■ **DATASET**

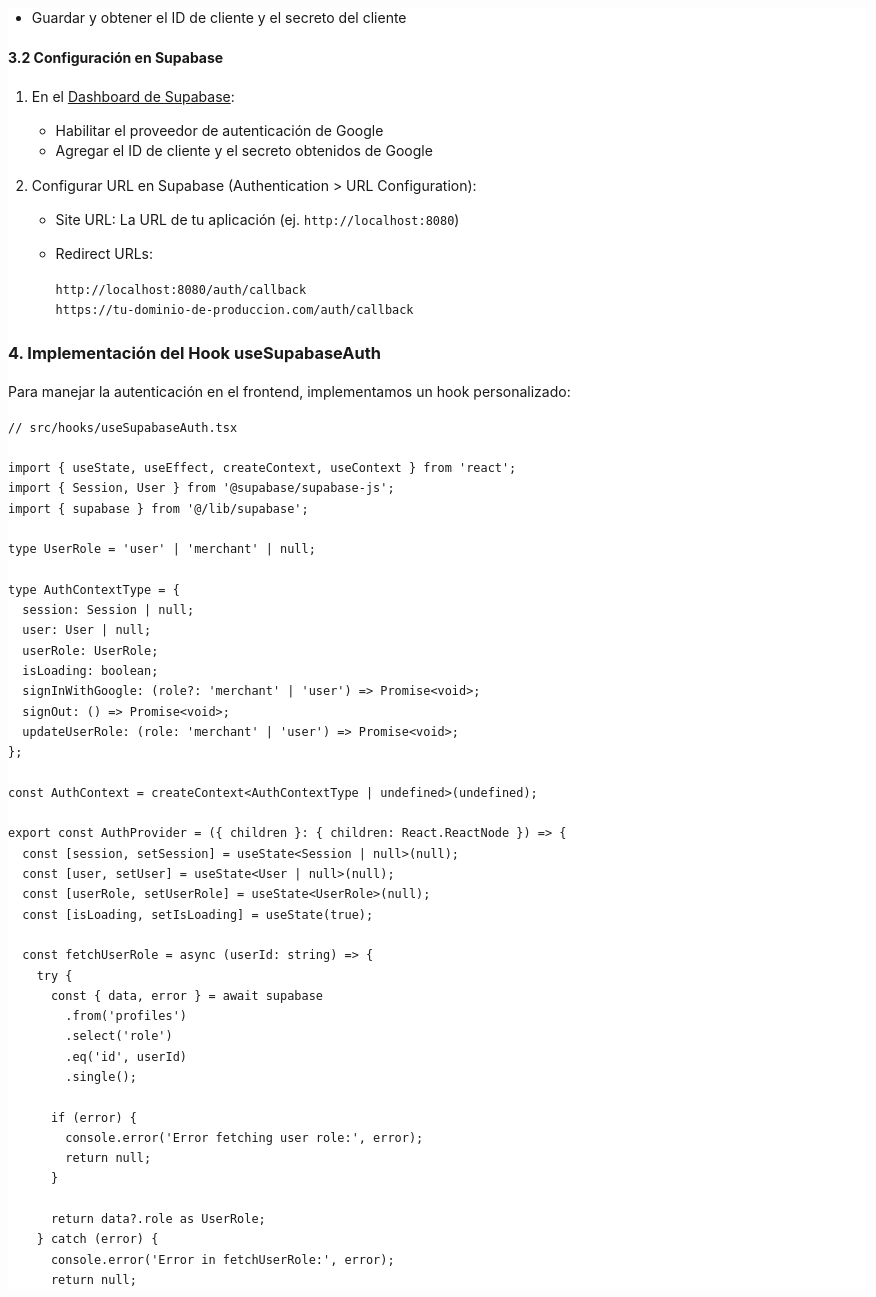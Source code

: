    - Guardar y obtener el ID de cliente y el secreto del cliente

#### 3.2 Configuración en Supabase

1. En el [Dashboard de Supabase](https://supabase.com/dashboard/project/mboujutqfahxngntzexn/auth/providers):
   - Habilitar el proveedor de autenticación de Google
   - Agregar el ID de cliente y el secreto obtenidos de Google

2. Configurar URL en Supabase (Authentication > URL Configuration):
   - Site URL: La URL de tu aplicación (ej. `http://localhost:8080`)
   - Redirect URLs:

     ```
     http://localhost:8080/auth/callback
     https://tu-dominio-de-produccion.com/auth/callback
     ```

### 4. Implementación del Hook useSupabaseAuth

Para manejar la autenticación en el frontend, implementamos un hook personalizado:

```tsx
// src/hooks/useSupabaseAuth.tsx

import { useState, useEffect, createContext, useContext } from 'react';
import { Session, User } from '@supabase/supabase-js';
import { supabase } from '@/lib/supabase';

type UserRole = 'user' | 'merchant' | null;

type AuthContextType = {
  session: Session | null;
  user: User | null;
  userRole: UserRole;
  isLoading: boolean;
  signInWithGoogle: (role?: 'merchant' | 'user') => Promise<void>;
  signOut: () => Promise<void>;
  updateUserRole: (role: 'merchant' | 'user') => Promise<void>;
};

const AuthContext = createContext<AuthContextType | undefined>(undefined);

export const AuthProvider = ({ children }: { children: React.ReactNode }) => {
  const [session, setSession] = useState<Session | null>(null);
  const [user, setUser] = useState<User | null>(null);
  const [userRole, setUserRole] = useState<UserRole>(null);
  const [isLoading, setIsLoading] = useState(true);

  const fetchUserRole = async (userId: string) => {
    try {
      const { data, error } = await supabase
        .from('profiles')
        .select('role')
        .eq('id', userId)
        .single();

      if (error) {
        console.error('Error fetching user role:', error);
        return null;
      }

      return data?.role as UserRole;
    } catch (error) {
      console.error('Error in fetchUserRole:', error);
      return null;
```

■ **INSTRUCTIONS TO FOLLOW**
Excluding every picture, write out each record word for word.

■ **WRITTEN ANSWER**
Source code

:    - Guardar y obtener el ID de cliente y el secreto del cliente

#### 3.2 Configuración en Supabase

1. En el [Dashboard de Supabase](https://supabase.com/dashboard/project/mboujutqfahxngntzexn/auth/providers):
   - Habilitar el proveedor de autenticación de Google
   - Agregar el ID de cliente y el secreto obtenidos de Google

2. Configurar URL en Supabase (Authentication > URL Configuration):
   - Site URL: La URL de tu aplicación (ej. `http://localhost:8080`)
   - Redirect URLs:

     ```
     http://localhost:8080/auth/callback
     https://tu-dominio-de-produccion.com/auth/callback
     ```

### 4. Implementación del Hook useSupabaseAuth

Para manejar la autenticación en el frontend, implementamos un hook personalizado:

```tsx
// src/hooks/useSupabaseAuth.tsx

import { useState, useEffect, createContext, useContext } from 'react';
import { Session, User } from '@supabase/supabase-js';
import { supabase } from '@/lib/supabase';

type UserRole = 'user' | 'merchant' | null;

type AuthContextType = {
  session: Session | null;
  user: User | null;
  userRole: UserRole;
  isLoading: boolean;
  signInWithGoogle: (role?: 'merchant' | 'user') => Promise<void>;
  signOut: () => Promise<void>;
  updateUserRole: (role: 'merchant' | 'user') => Promise<void>;
};

const AuthContext = createContext<AuthContextType | undefined>(undefined);

export const AuthProvider = ({ children }: { children: React.ReactNode }) => {
  const [session, setSession] = useState<Session | null>(null);
  const [user, setUser] = useState<User | null>(null);
  const [userRole, setUserRole] = useState<UserRole>(null);
  const [isLoading, setIsLoading] = useState(true);

  const fetchUserRole = async (userId: string) => {
    try {
      const { data, error } = await supabase
        .from('profiles')
        .select('role')
        .eq('id', userId)
        .single();

      if (error) {
        console.error('Error fetching user role:', error);
        return null;
      }

      return data?.role as UserRole;
    } catch (error) {
      console.error('Error in fetchUserRole:', error);
      return null;
```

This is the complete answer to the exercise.